15 Ocak 2017 01:36

Kent Savaşları

'Askerileştirmenin sağladığı düzen ancak şiddetin içselleştirilmesi, kurumsallaştırılması anlamına gelir, ortadan kaldırılması değil.'

Paylaş

Sinan BİRDAL

Kentlerin muharebe meydanına döndüğü zamanlardayız. Kentte yaşayan herkesin bir silahlı saldırının hedefine dönüştüğü bir andayız. Coğrafyacı Stephen Graham Muhasara Altındaki Kentler adlı çalışmasında yeni askeri kentçiliğin ayırıcı özelliğinin yüksek teknolojinin askeri ve sivil uygulamaları arasındaki geçişkenlik olduğunu iddia ediyor. Somut olarak Graham Batı kentlerindeki gündelik hayatın kontrol ve gözetimiyle Batı’nın saldırgan sömürgeci ve kaynak savaşlarına girişmesi arasında bir geçişkenlik olduğu öne sürüyor. Fransız düşünce tarihçisi Michel Foucault’nun boomerang etkisi dediği bir olgudan bahsediyor: Yani sömürgeci ve kaynak savaşlarını sürdürebilmek için geliştirilen teknolojinin metropolün idaresinde kullanılmaya başlanması. İnsanlık tarihinde ilk defa insanlığın çoğunluğunun kentlerde yaşadığı bir çağda ciddiye alınması gereken iddialar.

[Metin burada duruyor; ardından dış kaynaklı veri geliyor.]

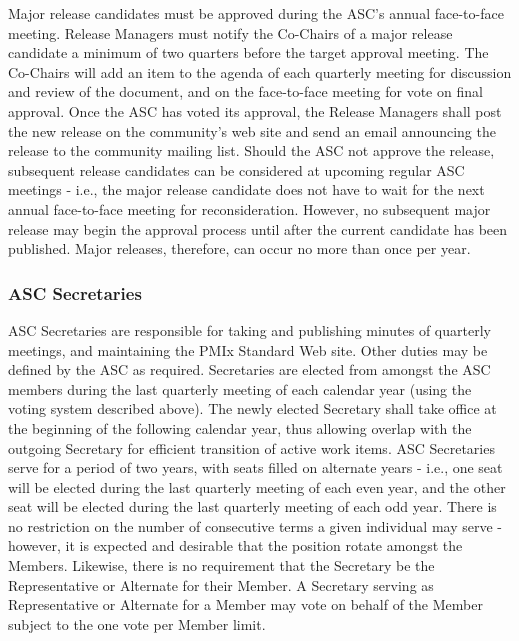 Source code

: \documentclass{article}
\begin{document}
Major release candidates must be approved during the ASC's annual
face-to-face meeting. Release Managers must notify the Co-Chairs of a
major release candidate a minimum of two quarters before the target
approval meeting. The Co-Chairs will add an item to the agenda of each
quarterly meeting for discussion and review of the document, and on the
face-to-face meeting for vote on final approval. Once the ASC has voted
its approval, the Release Managers shall post the new release on the
community's web site and send an email announcing the release to the
community mailing list. Should the ASC not approve the release,
subsequent release candidates can be considered at upcoming regular ASC
meetings - i.e., the major release candidate does not have to wait for
the next annual face-to-face meeting for reconsideration. However, no
subsequent major release may begin the approval process until after the
current candidate has been published. Major releases, therefore, can
occur no more than once per year.

\hypertarget{asc-secretaries}{%
\subsubsection{ASC Secretaries}%
\label{asc-secretaries}}

ASC Secretaries are responsible for taking and publishing minutes of
quarterly meetings, and maintaining the PMIx Standard Web site. Other
duties may be defined by the ASC as required. Secretaries are elected
from amongst the ASC members during the last quarterly meeting of each
calendar year (using the voting system described above). The newly
elected Secretary shall take office at the beginning of the following
calendar year, thus allowing overlap with the outgoing Secretary for
efficient transition of active work items. ASC Secretaries serve for a
period of two years, with seats filled on alternate years - i.e., one
seat will be elected during the last quarterly meeting of each even
year, and the other seat will be elected during the last quarterly
meeting of each odd year. There is no restriction on the number of
consecutive terms a given individual may serve - however, it is expected
and desirable that the position rotate amongst the Members. Likewise,
there is no requirement that the Secretary be the Representative or
Alternate for their Member. A Secretary serving as Representative or
Alternate for a Member may vote on behalf of the Member subject to the
one vote per Member limit.
\end{document}
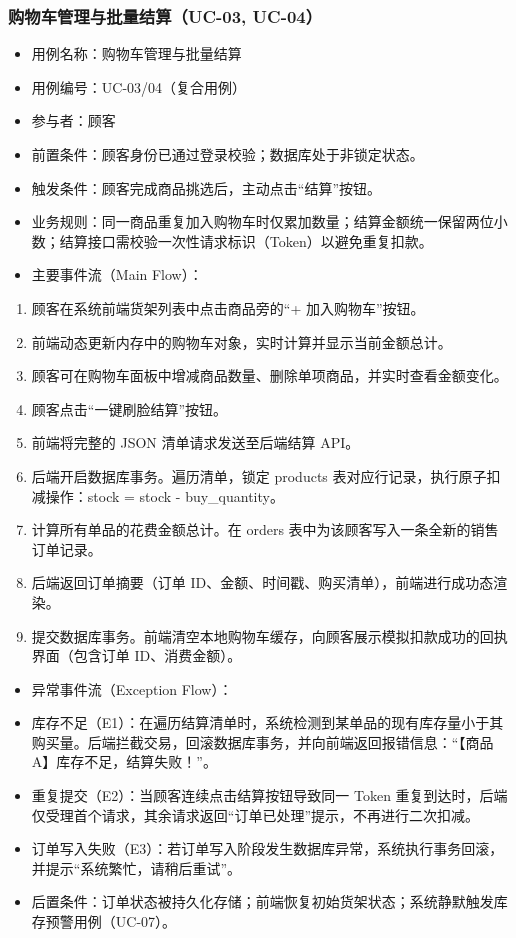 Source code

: \subsubsection{购物车管理与批量结算（UC-03, UC-04）}
\begin{itemize}[leftmargin=2em]
  \item 用例名称：购物车管理与批量结算
  \item 用例编号：UC-03/04（复合用例）
  \item 参与者：顾客
  \item 前置条件：顾客身份已通过登录校验；数据库处于非锁定状态。
  \item 触发条件：顾客完成商品挑选后，主动点击“结算”按钮。
  \item 业务规则：同一商品重复加入购物车时仅累加数量；结算金额统一保留两位小数；结算接口需校验一次性请求标识（Token）以避免重复扣款。
  \item 主要事件流（Main Flow）：
\end{itemize}
\begin{enumerate}[leftmargin=2.6em]
  \item 顾客在系统前端货架列表中点击商品旁的“+ 加入购物车”按钮。
  \item 前端动态更新内存中的购物车对象，实时计算并显示当前金额总计。
  \item 顾客可在购物车面板中增减商品数量、删除单项商品，并实时查看金额变化。
  \item 顾客点击“一键刷脸结算”按钮。
  \item 前端将完整的 JSON 清单请求发送至后端结算 API。
  \item 后端开启数据库事务。遍历清单，锁定 products 表对应行记录，执行原子扣减操作：stock = stock - buy\_quantity。
  \item 计算所有单品的花费金额总计。在 orders 表中为该顾客写入一条全新的销售订单记录。
  \item 后端返回订单摘要（订单 ID、金额、时间戳、购买清单），前端进行成功态渲染。
  \item 提交数据库事务。前端清空本地购物车缓存，向顾客展示模拟扣款成功的回执界面（包含订单 ID、消费金额）。
\end{enumerate}

\begin{itemize}[leftmargin=2em]
  \item 异常事件流（Exception Flow）：
  \item 库存不足（E1）：在遍历结算清单时，系统检测到某单品的现有库存量小于其购买量。后端拦截交易，回滚数据库事务，并向前端返回报错信息：“【商品 A】库存不足，结算失败！”。
  \item 重复提交（E2）：当顾客连续点击结算按钮导致同一 Token 重复到达时，后端仅受理首个请求，其余请求返回“订单已处理”提示，不再进行二次扣减。
  \item 订单写入失败（E3）：若订单写入阶段发生数据库异常，系统执行事务回滚，并提示“系统繁忙，请稍后重试”。
  \item 后置条件：订单状态被持久化存储；前端恢复初始货架状态；系统静默触发库存预警用例（UC-07）。
\end{itemize}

Ancak Graham’ın kent ve savaş arasında kurduğu ilişkinin ne kadar yeni olduğu konusunda kuşkuluyum. Galya’daki orduları olmasa Julius Caesar Roma’nın hakimi olabilir miydi? İtalya’daki orduları olmasa Napoleon Paris’e hükmedebilir miydi? General Cavignac’ın Cezayir’den getirdiği topları olmasa 1848 Paris devrimi bastırılabilir miydi? Veya donanmasındaki kürekçiler olmasa Atina’da demokrasi olabilir miydi? Kentin barışı “yurttaş” olmayan için ya sömürü ya şiddet oldu çoğu zaman. Kentlerin muharebe alınan dönüşmesi ise büyük tarihsel kırılmaların işaretiydi çoğu zaman. Atina’nın, Roma’nın, Bağdat’ın çöküşü gibi. Böyle uzun vadeli bir tarihsel perspektiften bakıldığında kentsel çöküşlerin askeri üstünlüğe dayanan idarelerin çöküşüne denk düştüğünü gözlemleyebiliriz.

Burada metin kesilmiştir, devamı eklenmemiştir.